Print the entries verbatim, leaving out the images they contain.
━━━ RECORDS SUPPLIED ━━━
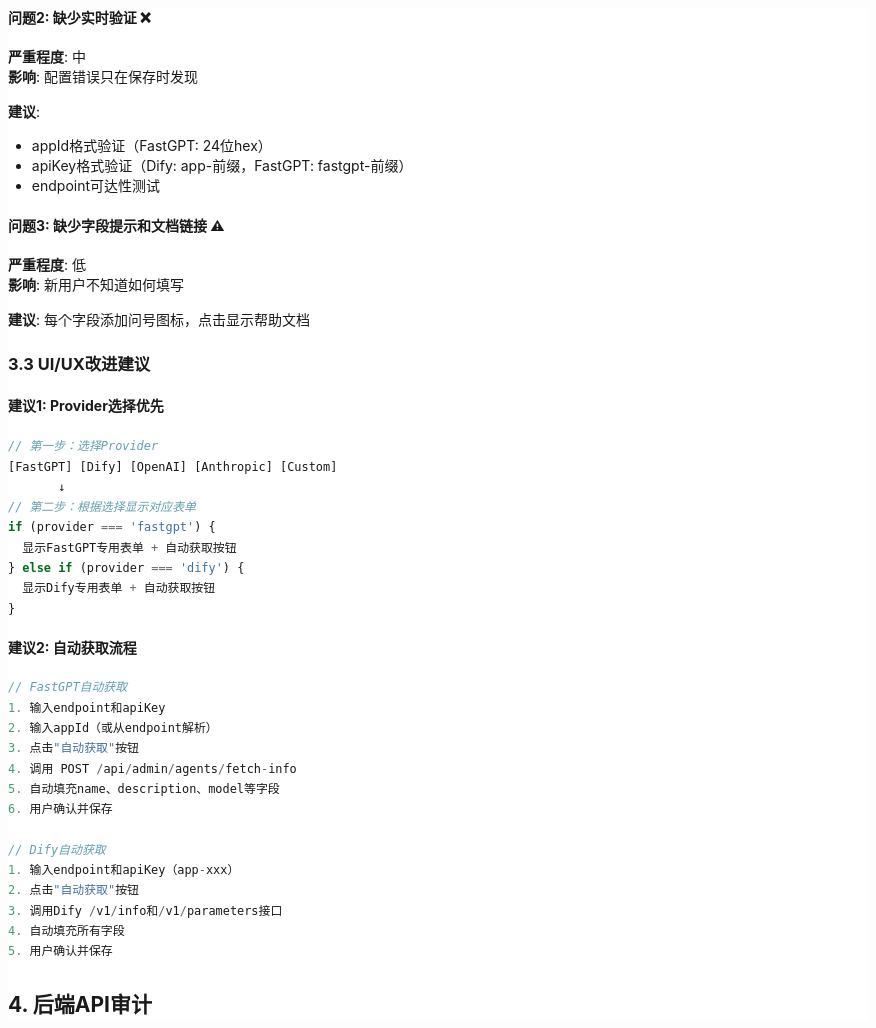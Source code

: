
 ```typescript
```

#### 问题2: 缺少实时验证 ❌
**严重程度**: 中  
**影响**: 配置错误只在保存时发现

**建议**:
- appId格式验证（FastGPT: 24位hex）
- apiKey格式验证（Dify: app-前缀，FastGPT: fastgpt-前缀）
- endpoint可达性测试

#### 问题3: 缺少字段提示和文档链接 ⚠️
**严重程度**: 低  
**影响**: 新用户不知道如何填写

**建议**: 每个字段添加问号图标，点击显示帮助文档

### 3.3 UI/UX改进建议

#### 建议1: Provider选择优先
```typescript
// 第一步：选择Provider
[FastGPT] [Dify] [OpenAI] [Anthropic] [Custom]
       ↓
// 第二步：根据选择显示对应表单
if (provider === 'fastgpt') {
  显示FastGPT专用表单 + 自动获取按钮
} else if (provider === 'dify') {
  显示Dify专用表单 + 自动获取按钮
}
```

#### 建议2: 自动获取流程
```typescript
// FastGPT自动获取
1. 输入endpoint和apiKey
2. 输入appId（或从endpoint解析）
3. 点击"自动获取"按钮
4. 调用 POST /api/admin/agents/fetch-info
5. 自动填充name、description、model等字段
6. 用户确认并保存

// Dify自动获取
1. 输入endpoint和apiKey（app-xxx）
2. 点击"自动获取"按钮
3. 调用Dify /v1/info和/v1/parameters接口
4. 自动填充所有字段
5. 用户确认并保存
```

## 4. 后端API审计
━━━
#### [EXERCISE RESULT]
Source code

:
 ```typescript
```

#### 问题2: 缺少实时验证 ❌
**严重程度**: 中  
**影响**: 配置错误只在保存时发现

**建议**:
- appId格式验证（FastGPT: 24位hex）
- apiKey格式验证（Dify: app-前缀，FastGPT: fastgpt-前缀）
- endpoint可达性测试

#### 问题3: 缺少字段提示和文档链接 ⚠️
**严重程度**: 低  
**影响**: 新用户不知道如何填写

**建议**: 每个字段添加问号图标，点击显示帮助文档

### 3.3 UI/UX改进建议

#### 建议1: Provider选择优先
```typescript
// 第一步：选择Provider
[FastGPT] [Dify] [OpenAI] [Anthropic] [Custom]
       ↓
// 第二步：根据选择显示对应表单
if (provider === 'fastgpt') {
  显示FastGPT专用表单 + 自动获取按钮
} else if (provider === 'dify') {
  显示Dify专用表单 + 自动获取按钮
}
```

#### 建议2: 自动获取流程
```typescript
// FastGPT自动获取
1. 输入endpoint和apiKey
2. 输入appId（或从endpoint解析）
3. 点击"自动获取"按钮
4. 调用 POST /api/admin/agents/fetch-info
5. 自动填充name、description、model等字段
6. 用户确认并保存

// Dify自动获取
1. 输入endpoint和apiKey（app-xxx）
2. 点击"自动获取"按钮
3. 调用Dify /v1/info和/v1/parameters接口
4. 自动填充所有字段
5. 用户确认并保存
```

## 4. 后端API审计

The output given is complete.